CBC re-victimizes female reporter despite criminal conviction for sexual harassment
By Stephen Pate – When a CBC journalist and union shop steward sexually harassed a female co-worker, the CBC management looked the other way until it was almost too late.
Sexual discrimination reached the level of criminal activity.
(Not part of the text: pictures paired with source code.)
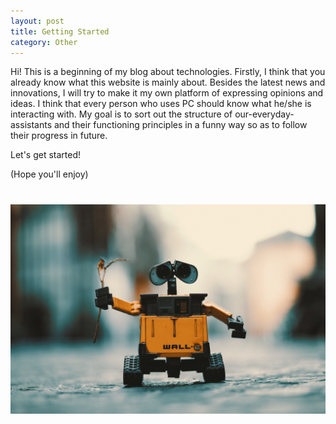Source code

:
 ```yaml
---
layout: post
title: Getting Started
category: Other
---
```

Hi! This is a beginning of my blog about technologies. Firstly, I think that you already know what this website is mainly about. Besides the latest news and innovations, I will try to make it my own platform of expressing opinions and ideas. I think that every person who uses PC should know what he/she is interacting with. My goal is to sort out the structure of our-everyday-assistants and their functioning principles in a funny way so as to follow their progress in future. 
<p>Let's get started!</p>
<p>(Hope you'll enjoy)</p>
<style type="text/css"> 
img {
	margin-top: 5%;
}
</style>
<img src="/images/blogpict/1.jpg">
After 3 years the CBC fired CBC journalist Gordon MacDougall from their Montreal offices.
MacDougall was convicted of criminal harassment in 2014 but the CBC is still fighting against the victim’s complaint under the union collective agreement.
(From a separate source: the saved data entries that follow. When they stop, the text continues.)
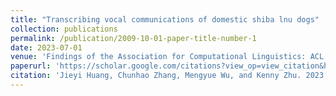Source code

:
 ```yaml
---
title: "Transcribing vocal communications of domestic shiba lnu dogs"
collection: publications
permalink: /publication/2009-10-01-paper-title-number-1
date: 2023-07-01
venue: 'Findings of the Association for Computational Linguistics: ACL 2023'
paperurl: 'https://scholar.google.com/citations?view_op=view_citation&hl=en&user=YZeKIJ8AAAAJ&citation_for_view=YZeKIJ8AAAAJ:u-x6o8ySG0sC'
citation: 'Jieyi Huang, Chunhao Zhang, Mengyue Wu, and Kenny Zhu. 2023. Transcribing Vocal Communications of Domestic Shiba lnu Dogs. In Findings of the Association for Computational Linguistics: ACL 2023, pages 13819–13832, Toronto, Canada. Association for Computational Linguistics.'
---
```

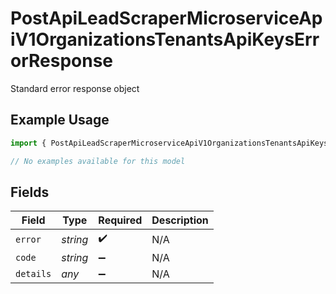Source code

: # PostApiLeadScraperMicroserviceApiV1OrganizationsTenantsApiKeysErrorResponse

Standard error response object

## Example Usage

```typescript
import { PostApiLeadScraperMicroserviceApiV1OrganizationsTenantsApiKeysErrorResponse } from "oppulence-backend-sdk/models/errors";

// No examples available for this model
```

## Fields

| Field              | Type               | Required           | Description        |
| ------------------ | ------------------ | ------------------ | ------------------ |
| `error`            | *string*           | :heavy_check_mark: | N/A                |
| `code`             | *string*           | :heavy_minus_sign: | N/A                |
| `details`          | *any*              | :heavy_minus_sign: | N/A                |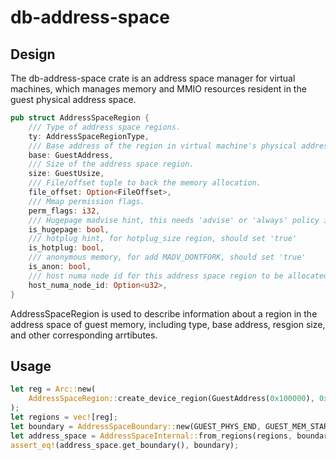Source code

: # db-address-space

## Design

The db-address-space crate is an address space manager for virtual machines, which manages memory and MMIO resources resident in the guest physical address space.

```rust
pub struct AddressSpaceRegion {
    /// Type of address space regions.
    ty: AddressSpaceRegionType,
    /// Base address of the region in virtual machine's physical address space.
    base: GuestAddress,
    /// Size of the address space region.
    size: GuestUsize,
    /// File/offset tuple to back the memory allocation.
    file_offset: Option<FileOffset>,
    /// Mmap permission flags.
    perm_flags: i32,
    /// Hugepage madvise hint, this needs 'advise' or 'always' policy in host shmem config
    is_hugepage: bool,
    /// hotplug hint, for hotplug_size region, should set 'true'
    is_hotplug: bool,
    /// anonymous memory, for add MADV_DONTFORK, should set 'true'
    is_anon: bool,
    /// host numa node id for this address space region to be allocated from
    host_numa_node_id: Option<u32>,
}
```
AddressSpaceRegion is used to describe information about a region in the address space of guest memory, including type, base address, resgion size, and other corresponding arrtibutes.


## Usage
```rust
let reg = Arc::new(
    AddressSpaceRegion::create_device_region(GuestAddress(0x100000), 0x1000).unwrap(),
);
let regions = vec![reg];
let boundary = AddressSpaceBoundary::new(GUEST_PHYS_END, GUEST_MEM_START, GUEST_MEM_END);
let address_space = AddressSpaceInternal::from_regions(regions, boundary.clone());
assert_eq!(address_space.get_boundary(), boundary);
```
This case is eerily familiar to Canadians after the revelations in the Toronto Star about CBC entertainment journalist and host Jian Ghomeshi, who faces many criminal charges related to sexual abuse of co-workers at the CBC.
Labour lawyer Janice Rubin interviewed more than 90 people in her scathing CBC workplace investigation regarding Jian-Ghomeshi on how CBC policy should have but didn’t stop Ghomeshi from sexually harassing women at the CBC.
None of the people in the Rubin Report filed human rights or union complaints because to do so would have ended their careers at the CBC. In the reported cases about Ghomeshi where the union did get notice, the CMG union rep failed to follow through.
MacDougall’s victim, known as Mme. Z. has gone through hell both during the harassment and afterward. CBC’s claim that Ghomeshi was an aberration does not fit the facts.
Christine Desjardins of LaPresse reports Mme Z’s story –
“She was startled by gifts and invitations from her CBC colleague Gordon MacDougall which Mme Z. refused.
“The man, a journalist at (CBC) Radio Canada International, was more insistent. It has become harassment. Intense and increasingly disturbing.”
“I was completely terrorized, I switched into a deep depression, ” said Mrs. Z yesterday in a Quebec Court during of the pleadings on the penalty to be imposed on Mr. MacDougall.
The 68-year-old man pleaded guilty to a charge of criminal harassment against Mrs. Z, announcer and producer at CBC / Radio Canada International.
The harassment occurred between the autumn of 2009 and May 2012. Mr. MacDougall, who was CBC manager and Union representative, was fired in the wake of this case on May 28, 2012.
According to Mrs. Z, Mr. MacDougall followed her even in her home, left her notes, called her at home, and came from behind to surprise and say things like, ‘Ah, you’re hiding!’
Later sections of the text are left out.